→ **WHAT THIS TASK INVOLVES**: Among these entries, count the lines containing the word "your" and answer with only the number.

→ **EXERCISE MATERIALS**:
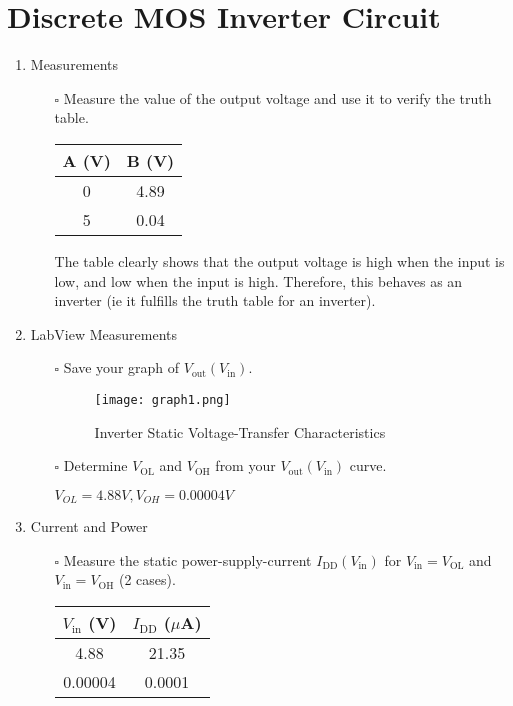 \documentclass[12pt]{article}
\begin{document}
\clearpage
\section{Discrete MOS Inverter Circuit}
\begin{enumerate}
\item Measurements
\begin{itemize}
    \item[$\square$] Measure the value of the output voltage and use it to verify the truth table.

\begin{tabular}{|c|c|}
\hline
A (V) & B (V) \\
\hline
0 & 4.89 \\
5 & 0.04 \\
\hline
\end{tabular}

The table clearly shows that the output voltage is high when the input is low, and low when the input is high.
Therefore, this behaves as an inverter (ie it fulfills the truth table for an inverter).

    
\end{itemize}
\item LabView Measurements
\begin{itemize}
    \item [$\square$] Save your graph of $V_\mathrm{out}(V_\mathrm{in})$.

\begin{figure}[h]
    \centering
    \texttt{[image: graph1.png]}
    \caption{Inverter Static Voltage-Transfer Characteristics}
    \label{fig:Static-Voltage-Transfer-Characteristics}
\end{figure}

    
    \item [$\square$] Determine $V_\mathrm{OL}$ and $V_\mathrm{OH}$ from your $V_\mathrm{out}(V_\mathrm{in})$ curve.

    $V_{OL} = 4.88 V, V_{OH} = 0.00004 V$
    
\end{itemize}
\item Current and Power
\begin{itemize}
    \item[$\square$] Measure the static power-supply-current $I_\mathrm{DD}(V_\mathrm{in})$ for $V_\mathrm{in} = V_\mathrm{OL}$ and $V_\mathrm{in} = V_\mathrm{OH}$ (2 cases).

\begin{tabular}{|c|c|}
\hline
$V_\mathrm{in}$ (V) & $I_\mathrm{DD}$ ($\mu$A) \\
\hline
4.88 & 21.35 \\
0.00004 & 0.0001 \\
\hline
\end{tabular}


\end{itemize}
\end{enumerate}
\end{document}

→ **SOLUTION**: 2